• Problem
Check each line of the material below for "install" and copy those where it appears.

+-------+

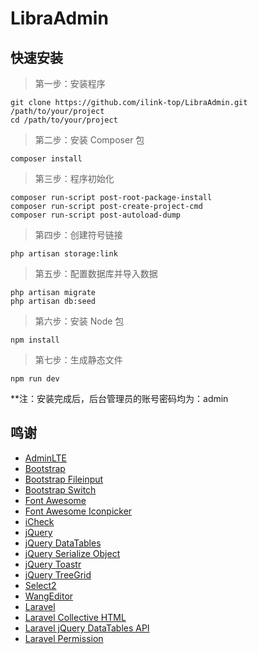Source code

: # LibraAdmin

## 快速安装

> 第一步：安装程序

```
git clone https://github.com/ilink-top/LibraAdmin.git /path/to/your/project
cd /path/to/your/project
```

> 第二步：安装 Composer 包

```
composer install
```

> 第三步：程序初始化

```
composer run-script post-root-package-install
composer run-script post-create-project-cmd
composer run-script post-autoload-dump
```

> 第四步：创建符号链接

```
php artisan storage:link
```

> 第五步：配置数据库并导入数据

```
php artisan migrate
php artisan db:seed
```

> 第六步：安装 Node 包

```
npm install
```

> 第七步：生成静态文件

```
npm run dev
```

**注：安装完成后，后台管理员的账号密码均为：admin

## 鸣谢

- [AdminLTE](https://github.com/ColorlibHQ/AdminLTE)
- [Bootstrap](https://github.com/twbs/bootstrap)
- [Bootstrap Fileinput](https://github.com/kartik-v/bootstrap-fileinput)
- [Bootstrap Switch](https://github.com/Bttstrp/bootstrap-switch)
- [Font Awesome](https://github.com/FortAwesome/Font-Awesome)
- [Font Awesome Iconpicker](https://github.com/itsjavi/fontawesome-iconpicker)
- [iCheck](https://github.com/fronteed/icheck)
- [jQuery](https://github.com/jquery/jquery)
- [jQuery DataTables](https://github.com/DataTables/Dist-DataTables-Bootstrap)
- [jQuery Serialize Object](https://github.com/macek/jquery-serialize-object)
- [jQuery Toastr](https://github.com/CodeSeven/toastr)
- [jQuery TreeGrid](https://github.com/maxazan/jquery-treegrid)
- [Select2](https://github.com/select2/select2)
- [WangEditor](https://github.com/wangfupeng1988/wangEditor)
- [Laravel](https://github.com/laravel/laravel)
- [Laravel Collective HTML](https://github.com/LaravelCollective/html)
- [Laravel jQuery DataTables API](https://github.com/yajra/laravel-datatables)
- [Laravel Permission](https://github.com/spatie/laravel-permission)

+-------+

• Result
composer install
composer run-script post-root-package-install
npm install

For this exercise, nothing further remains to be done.